Friday, July 15, 2011

Why I'm not seeing the Harry Potter and the Deathly Hallows today............

........ although I'd really love to.

I was having nothing to do with this phenomenon when the books started coming out. Then Bob read the first book while stuck at Rome airport during a strike in November 2001. I then started reading them the day after Boxing Day - and had the then 4 books finished by Hogmanay, totally gripped by the saga and the quality of the writing and characters.

A couple of years ago, Anna lapped up the first five books with a similar fervour, but she just couldn't get into the Half Blood Prince.

I have a bit of a thing about reading books before you see the films therefore we haven't seen either Half Blood Prince or the Deathly Hallows part 1.  I could have, but herself has a thing about me watching films we both want to see before she does.

So, I think I've decided to make a compromise - we'll watch the films on DVD in the hope that it'll inspire her to read the books, and then we'll go to the cinema to see the final one. It seems wrong not to see it on the big screen.

My favourite of the books is the Prisoner of Azkaban. I probably fell a bit in love with Sirius. And Lupin. And Snape - but that may have more to do with Alan Rickman than anything else.
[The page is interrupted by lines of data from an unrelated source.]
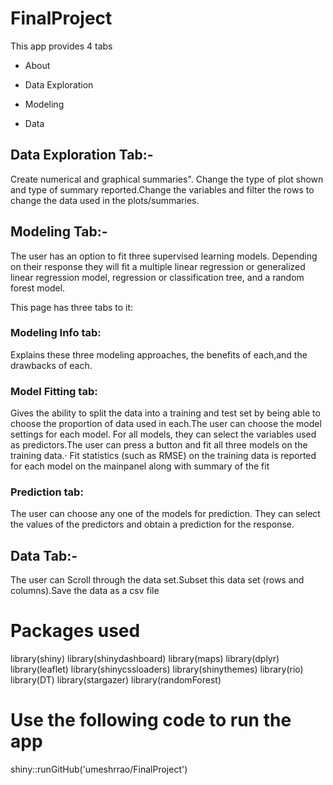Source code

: # FinalProject
This app provides 4 tabs

* About

* Data Exploration

* Modeling 

* Data


## Data Exploration Tab:- 

Create numerical and graphical summaries". Change the type of plot shown and type of summary reported.Change the variables and filter the rows to change the data used in the plots/summaries.

## Modeling Tab:-

The user has an option to fit three supervised learning models. Depending on their response they will fit a multiple linear regression or generalized linear regression model, regression or classification tree, and a random forest model. 

This page has three tabs to it:

### Modeling Info tab:

Explains these three modeling approaches, the benefits of each,and the drawbacks of each. 

### Model Fitting tab:

Gives the ability to split the data into a training and test set by being able to choose the proportion of data used in each.The user can choose the model settings for each model. For all models, they can select the variables used as predictors.The user can press a button and fit all three models on the training data.· Fit statistics (such as RMSE) on the training data is reported for each model on the mainpanel along with summary of the fit 

### Prediction tab:

The user can choose any one of the models for prediction. They can select the values of the predictors and obtain a prediction for the response.


## Data Tab:- 

The user can Scroll through the data set.Subset this data set (rows and columns).Save the data as a csv file

# Packages used

library(shiny)
library(shinydashboard)
library(maps)
library(dplyr)
library(leaflet)
library(shinycssloaders)
library(shinythemes)
library(rio)
library(DT)
library(stargazer)
library(randomForest)
    
# Use the following code to run the app

shiny::runGitHub('umeshrrao/FinalProject')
Harry, bless him, isn't that great a wizard but Rowling's portrayal of the effects of the expectations on him of his destiny and the losses he's suffered is very moving. Every child feeling isolated and unloved by their parents, and there are more of them than we'd ever like to admit, could feel empathy with him.

The story is so multi-dimensional. On one level, it's about growing up - the normal teenage angst and trauma set in a backdrop of magic, castles, flying Ford Anglias, phoenixes,  werewolves and amazing food. On the other there are dark themes about the abuse of power. The Ministry of Magic is pure evil, Harry's abuse by Dolores Umbridge dark and sinister and the Daily Prophet provides a topical parallel about the inter-relationships between media and government.

But that's why you read the book. You watch the movie to see it all brought to life on screen, to see stunning visual effects and action.

I think we shall go to see the final instalment on my birthday. Because it's Harry's birthday too. I kind of did my grieving for the end of the series when the last book came out in 2007. It's interesting that I've never read it since my first frantic readthrough to find out how it would all end. Usually I'd read them on the day they were published, often staying up half the night to do so, and then almost immediately read them again, more slowly.

There's no doubt that these books have been part of the background of this generation growing up - and I'm sure future generations will also embrace the beautifully written tales of the boy wizard and his friends.